The torque tube design is typically heavier and securely ties the rear end together, thus providing a rigid rear end and assuring good alignment under all conditions. However, because of the greater unsprung weight of the torque tube and radius rods, there may be a "little hopping around of the rear end when cornering fast or on washboard roads".

== Application ==
Examples of torque tubes are the American cars of the Ford brand, built through 1948, including over 19 million Model Ts. Ford used the less expensive transverse springs that could not take forward thrust. For many of those years, Chevrolet used the torque tube, while Buick used it starting in 1906 (in the model D). The torque tube also allowed Buick, beginning in 1938, to use coil springs for a softer ride than traditional leaf springs, which can use a Hotchkiss drive, but coil springs cannot. Buick's use of a torque tube and coil springs became a Buick "engineering trademark", until it was dropped with the 1961 model year full-sized models.
The Nash 600 model adopted torque-tube drive in 1941 without an enclosed joint, but utilized a "horizontal yoke at the front end of the torque tube is supported by rubber biscuits at each side."

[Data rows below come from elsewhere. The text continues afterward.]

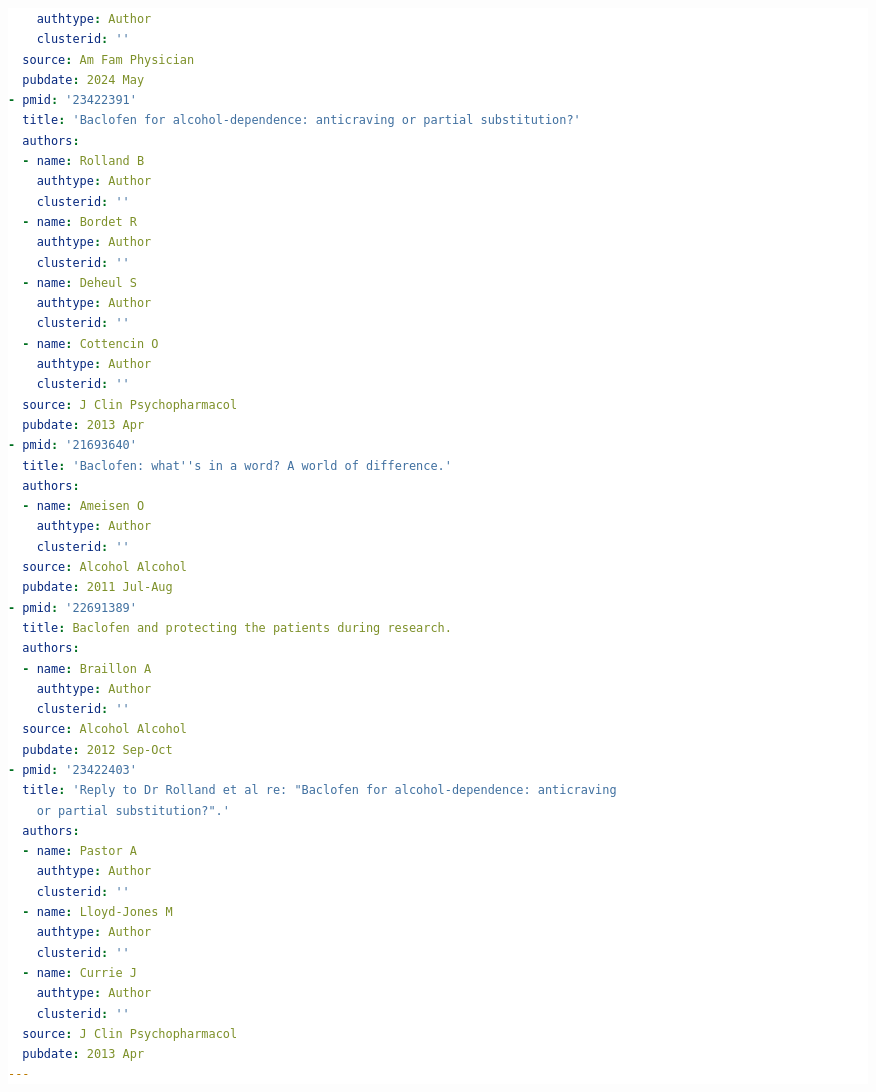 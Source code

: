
 ```yaml
    authtype: Author
    clusterid: ''
  source: Am Fam Physician
  pubdate: 2024 May
- pmid: '23422391'
  title: 'Baclofen for alcohol-dependence: anticraving or partial substitution?'
  authors:
  - name: Rolland B
    authtype: Author
    clusterid: ''
  - name: Bordet R
    authtype: Author
    clusterid: ''
  - name: Deheul S
    authtype: Author
    clusterid: ''
  - name: Cottencin O
    authtype: Author
    clusterid: ''
  source: J Clin Psychopharmacol
  pubdate: 2013 Apr
- pmid: '21693640'
  title: 'Baclofen: what''s in a word? A world of difference.'
  authors:
  - name: Ameisen O
    authtype: Author
    clusterid: ''
  source: Alcohol Alcohol
  pubdate: 2011 Jul-Aug
- pmid: '22691389'
  title: Baclofen and protecting the patients during research.
  authors:
  - name: Braillon A
    authtype: Author
    clusterid: ''
  source: Alcohol Alcohol
  pubdate: 2012 Sep-Oct
- pmid: '23422403'
  title: 'Reply to Dr Rolland et al re: "Baclofen for alcohol-dependence: anticraving
    or partial substitution?".'
  authors:
  - name: Pastor A
    authtype: Author
    clusterid: ''
  - name: Lloyd-Jones M
    authtype: Author
    clusterid: ''
  - name: Currie J
    authtype: Author
    clusterid: ''
  source: J Clin Psychopharmacol
  pubdate: 2013 Apr
---
```
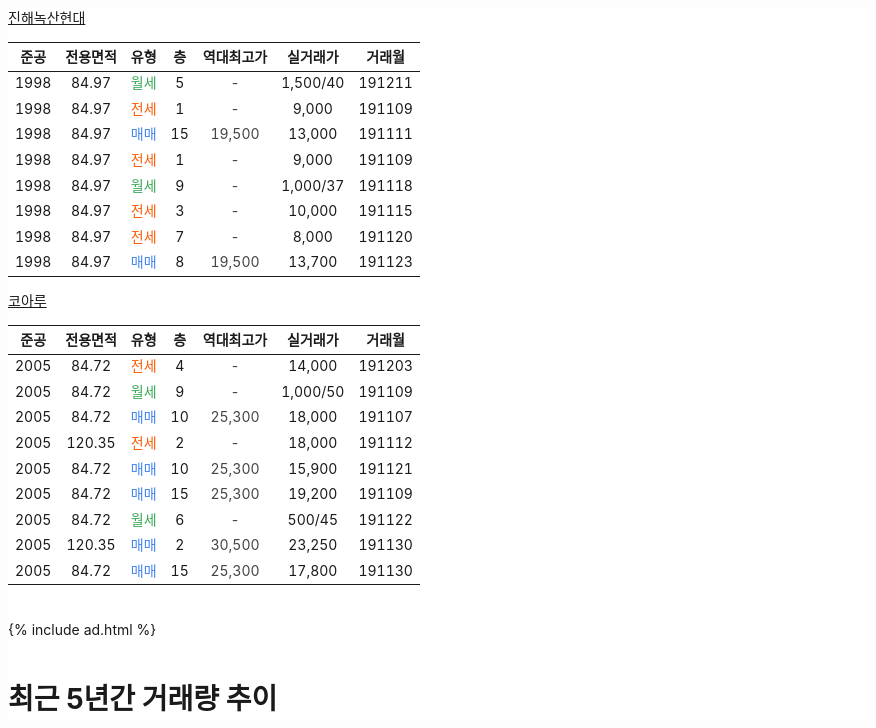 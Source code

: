 
[진해녹산현대](https://search.naver.com/search.naver?query=%EA%B2%BD%EC%83%81%EB%82%A8%EB%8F%84+%EC%B0%BD%EC%9B%90%EC%8B%9C+%EC%A7%84%ED%95%B4%EA%B5%AC+%EC%9A%A9%EC%9B%90%EB%8F%99+%EC%A7%84%ED%95%B4%EB%85%B9%EC%82%B0%ED%98%84%EB%8C%80)

|준공|전용면적|유형|층|역대최고가|실거래가|거래월|
|:---:|:---:|:---:|:---:|:---:|:---:|:---:|
|1998|84.97|<span style="color:#34a853">월세</span>|5|<span style="color:#444444">-</span>|1,500/40|191211|
|1998|84.97|<span style="color:#ff5a00">전세</span>|1|<span style="color:#444444">-</span>|9,000|191109|
|1998|84.97|<span style="color:#4285f3">매매</span>|15|<span style="color:#444444">19,500</span>|13,000|191111|
|1998|84.97|<span style="color:#ff5a00">전세</span>|1|<span style="color:#444444">-</span>|9,000|191109|
|1998|84.97|<span style="color:#34a853">월세</span>|9|<span style="color:#444444">-</span>|1,000/37|191118|
|1998|84.97|<span style="color:#ff5a00">전세</span>|3|<span style="color:#444444">-</span>|10,000|191115|
|1998|84.97|<span style="color:#ff5a00">전세</span>|7|<span style="color:#444444">-</span>|8,000|191120|
|1998|84.97|<span style="color:#4285f3">매매</span>|8|<span style="color:#444444">19,500</span>|13,700|191123|

[코아루](https://search.naver.com/search.naver?query=%EA%B2%BD%EC%83%81%EB%82%A8%EB%8F%84+%EC%B0%BD%EC%9B%90%EC%8B%9C+%EC%A7%84%ED%95%B4%EA%B5%AC+%EC%9A%A9%EC%9B%90%EB%8F%99+%EC%BD%94%EC%95%84%EB%A3%A8)

|준공|전용면적|유형|층|역대최고가|실거래가|거래월|
|:---:|:---:|:---:|:---:|:---:|:---:|:---:|
|2005|84.72|<span style="color:#ff5a00">전세</span>|4|<span style="color:#444444">-</span>|14,000|191203|
|2005|84.72|<span style="color:#34a853">월세</span>|9|<span style="color:#444444">-</span>|1,000/50|191109|
|2005|84.72|<span style="color:#4285f3">매매</span>|10|<span style="color:#444444">25,300</span>|18,000|191107|
|2005|120.35|<span style="color:#ff5a00">전세</span>|2|<span style="color:#444444">-</span>|18,000|191112|
|2005|84.72|<span style="color:#4285f3">매매</span>|10|<span style="color:#444444">25,300</span>|15,900|191121|
|2005|84.72|<span style="color:#4285f3">매매</span>|15|<span style="color:#444444">25,300</span>|19,200|191109|
|2005|84.72|<span style="color:#34a853">월세</span>|6|<span style="color:#444444">-</span>|500/45|191122|
|2005|120.35|<span style="color:#4285f3">매매</span>|2|<span style="color:#444444">30,500</span>|23,250|191130|
|2005|84.72|<span style="color:#4285f3">매매</span>|15|<span style="color:#444444">25,300</span>|17,800|191130|


<br>
{% include ad.html %}
<br>

# 최근 5년간 거래량 추이


<div style="width:100%;">
    <canvas id="deal_progress" height="200"></canvas>
</div>
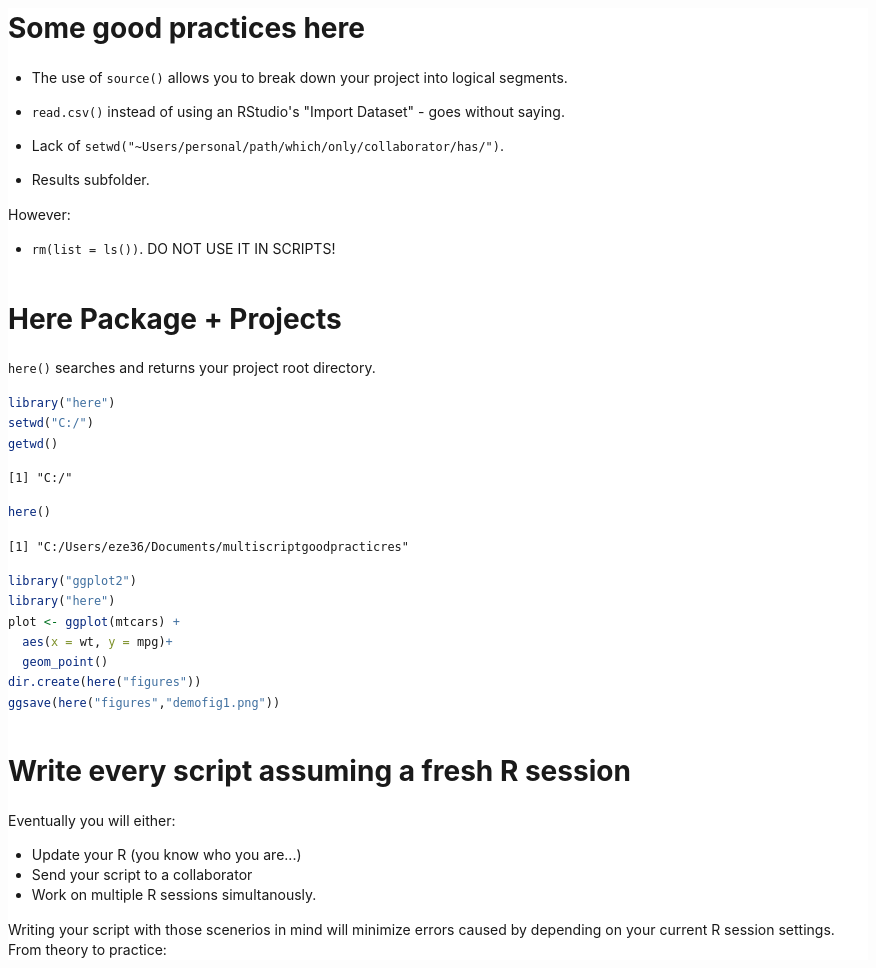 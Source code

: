 Some good practices here
========================================================

* The use of `source()` allows you to break down your project into logical segments.

* `read.csv()` instead of using an RStudio's "Import Dataset" - goes without saying.

* Lack of `setwd("~Users/personal/path/which/only/collaborator/has/")`.

* Results subfolder.

However:

* `rm(list = ls())`. DO NOT USE IT IN SCRIPTS! 



Here Package + Projects
========================================================

`here()` searches and returns your project root directory.

```r
library("here")
setwd("C:/")
getwd()
```

```
[1] "C:/"
```

```r
here()
```

```
[1] "C:/Users/eze36/Documents/multiscriptgoodpracticres"
```



```r
library("ggplot2")
library("here")
plot <- ggplot(mtcars) +
  aes(x = wt, y = mpg)+
  geom_point()
dir.create(here("figures"))
ggsave(here("figures","demofig1.png"))
```


Write every script assuming a fresh R session
========================================================

Eventually you will either:
* Update your R (you know who you are...)
* Send your script to a collaborator
* Work on multiple R sessions simultanously. 


Writing your script with those scenerios in mind will minimize errors caused by depending on your current R session settings. From theory to practice:
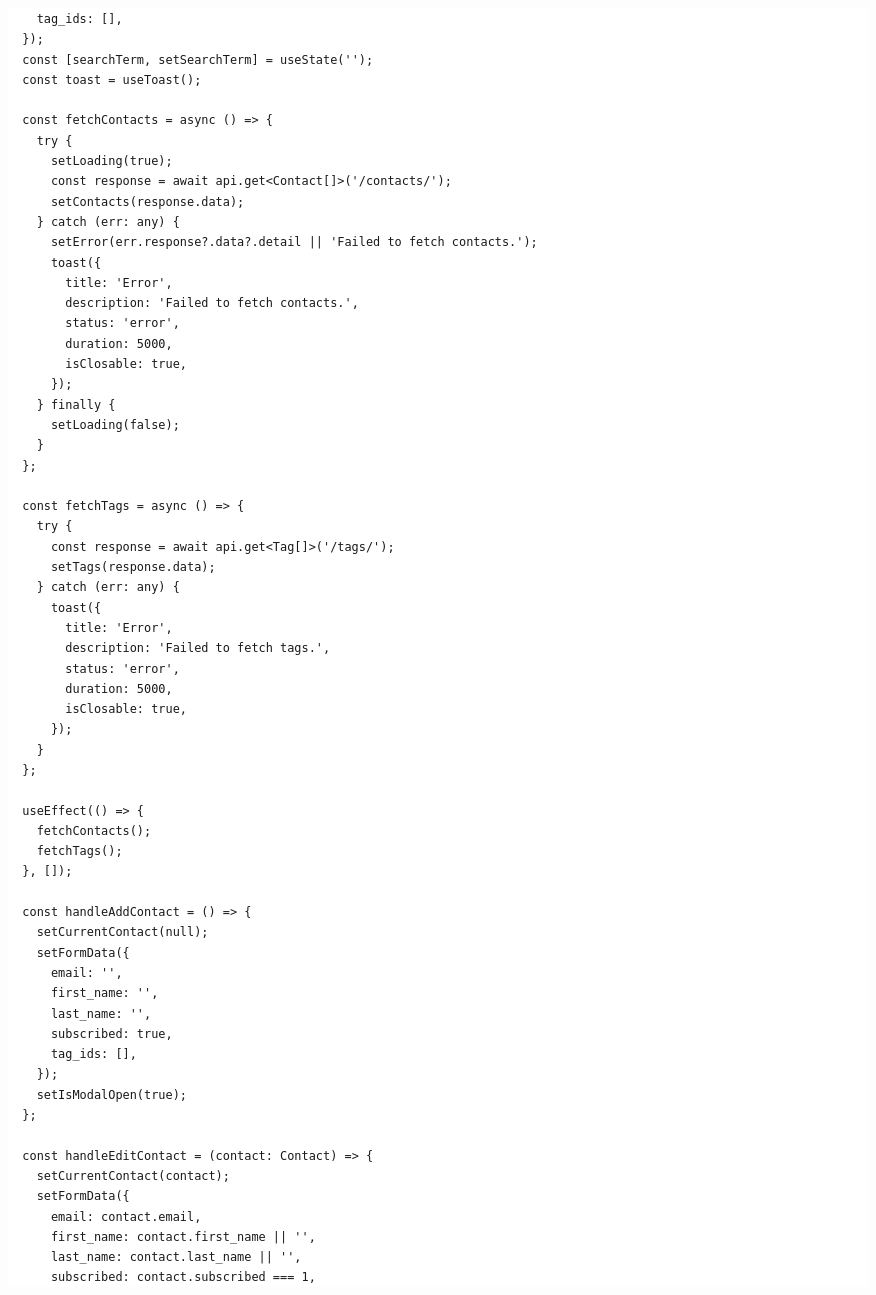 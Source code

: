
 ```
    tag_ids: [],
  });
  const [searchTerm, setSearchTerm] = useState('');
  const toast = useToast();

  const fetchContacts = async () => {
    try {
      setLoading(true);
      const response = await api.get<Contact[]>('/contacts/');
      setContacts(response.data);
    } catch (err: any) {
      setError(err.response?.data?.detail || 'Failed to fetch contacts.');
      toast({
        title: 'Error',
        description: 'Failed to fetch contacts.',
        status: 'error',
        duration: 5000,
        isClosable: true,
      });
    } finally {
      setLoading(false);
    }
  };

  const fetchTags = async () => {
    try {
      const response = await api.get<Tag[]>('/tags/');
      setTags(response.data);
    } catch (err: any) {
      toast({
        title: 'Error',
        description: 'Failed to fetch tags.',
        status: 'error',
        duration: 5000,
        isClosable: true,
      });
    }
  };

  useEffect(() => {
    fetchContacts();
    fetchTags();
  }, []);

  const handleAddContact = () => {
    setCurrentContact(null);
    setFormData({
      email: '',
      first_name: '',
      last_name: '',
      subscribed: true,
      tag_ids: [],
    });
    setIsModalOpen(true);
  };

  const handleEditContact = (contact: Contact) => {
    setCurrentContact(contact);
    setFormData({
      email: contact.email,
      first_name: contact.first_name || '',
      last_name: contact.last_name || '',
      subscribed: contact.subscribed === 1,
```
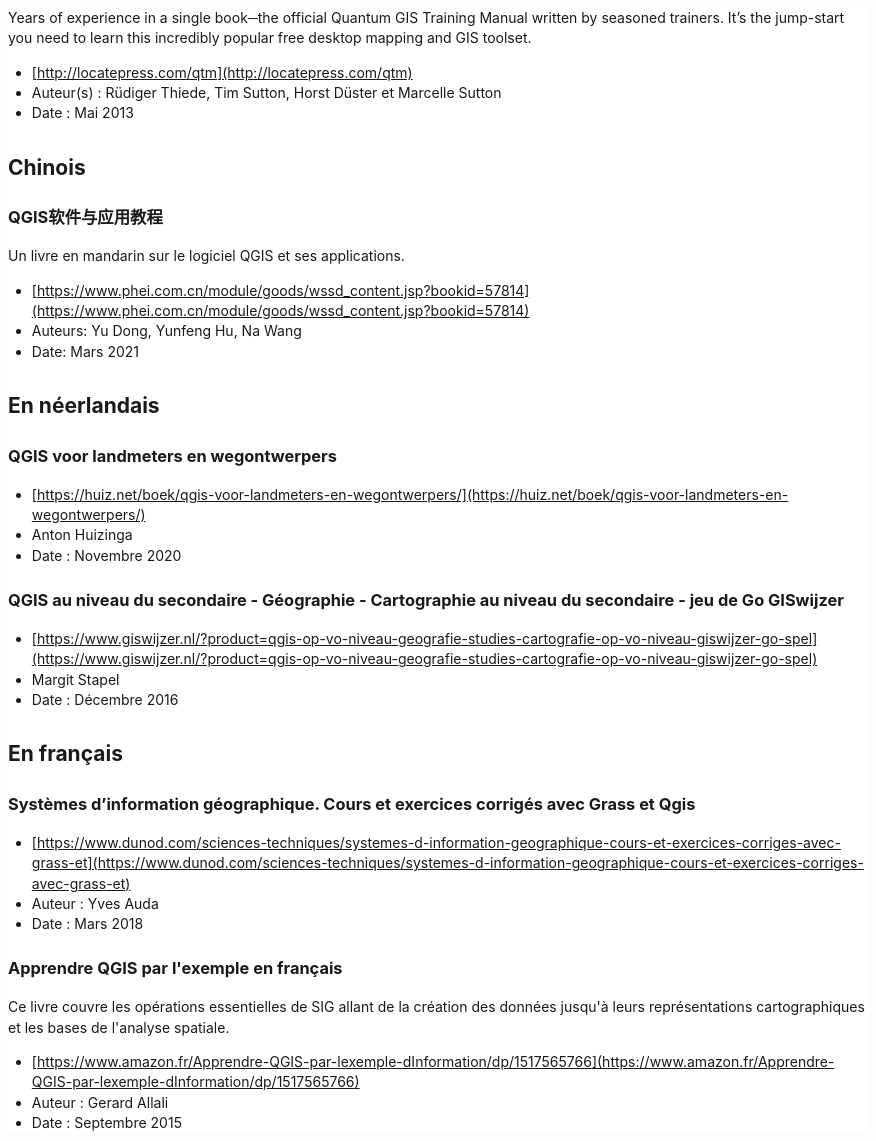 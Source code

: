 Years of experience in a single book─the official Quantum GIS Training Manual written by seasoned trainers. It’s the jump-start you need to learn this incredibly popular free desktop mapping and GIS toolset.
- [http://locatepress.com/qtm](http://locatepress.com/qtm)
- Auteur(s) : Rüdiger Thiede, Tim Sutton, Horst Düster et Marcelle Sutton
- Date : Mai 2013

## Chinois
### QGIS软件与应用教程
Un livre en mandarin sur le logiciel QGIS et ses applications.
- [https://www.phei.com.cn/module/goods/wssd_content.jsp?bookid=57814](https://www.phei.com.cn/module/goods/wssd_content.jsp?bookid=57814)
- Auteurs: Yu Dong, Yunfeng Hu, Na Wang
- Date: Mars 2021

## En néerlandais
### QGIS voor landmeters en wegontwerpers
- [https://huiz.net/boek/qgis-voor-landmeters-en-wegontwerpers/](https://huiz.net/boek/qgis-voor-landmeters-en-wegontwerpers/)
- Anton Huizinga
- Date : Novembre 2020

### QGIS au niveau du secondaire - Géographie - Cartographie au niveau du secondaire - jeu de Go GISwijzer
- [https://www.giswijzer.nl/?product=qgis-op-vo-niveau-geografie-studies-cartografie-op-vo-niveau-giswijzer-go-spel](https://www.giswijzer.nl/?product=qgis-op-vo-niveau-geografie-studies-cartografie-op-vo-niveau-giswijzer-go-spel)
- Margit Stapel
- Date : Décembre 2016

## En français
### Systèmes d’information géographique. Cours et exercices corrigés avec Grass et Qgis
- [https://www.dunod.com/sciences-techniques/systemes-d-information-geographique-cours-et-exercices-corriges-avec-grass-et](https://www.dunod.com/sciences-techniques/systemes-d-information-geographique-cours-et-exercices-corriges-avec-grass-et)
- Auteur : Yves Auda
- Date : Mars 2018

### Apprendre QGIS par l'exemple en français
Ce livre couvre les opérations essentielles de SIG allant de la création des données jusqu'à leurs représentations cartographiques et les bases de l'analyse spatiale.
- [https://www.amazon.fr/Apprendre-QGIS-par-lexemple-dInformation/dp/1517565766](https://www.amazon.fr/Apprendre-QGIS-par-lexemple-dInformation/dp/1517565766)
- Auteur : Gerard Allali
- Date : Septembre 2015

After the merger of Nash and Hudson in 1954, American Motors Corporation (AMC) continued to use the coil spring and torque tube rear suspension design on their large-sized cars (Rambler Classic and Ambassador) from the 1956 through the 1966 model year. The enclosed driveshaft made for more complicated gear swaps and hampered hot rodders. The discontinued torque-tube drive was replaced by a new design utilizing an open driveshaft and a four-link axle-location system.

The 1961 Pontiac Tempest was introduced as a new model, featuring an inline 4 coupled to a transaxle via a torque tube, giving it a perfect 50-50 front-rear weight balance.

The Peugeot 403 and 404 models used a torque tube. The Peugeot 504, and Peugeot 505 estate/station wagons, as well as most export-market sedans also had torque tubes, while domestic and European-market sedan models had a transaxle and individual rear suspension.

The Chevrolet Chevette (1976-1988) and the similar Pontiac T-1000 used a torque tube and center bearing. This design was unlike any other Chevrolet model "to isolate impacts to the rear wheels, cut down on road noise, and reduce engine vibration ... also allows a reduction in the height of the drive shaft and tunnel."

The continuing limited production of the Avanti switched to a new chassis in 1986 that utilized a torque tube along with an independent rear suspension.

The Mercedes SLS has a torque tube, but only to align the transaxle with the engine.

The Chevrolet Corvette has used a torque tube since the 1996 introduction of the C5 version in the 1997 model year.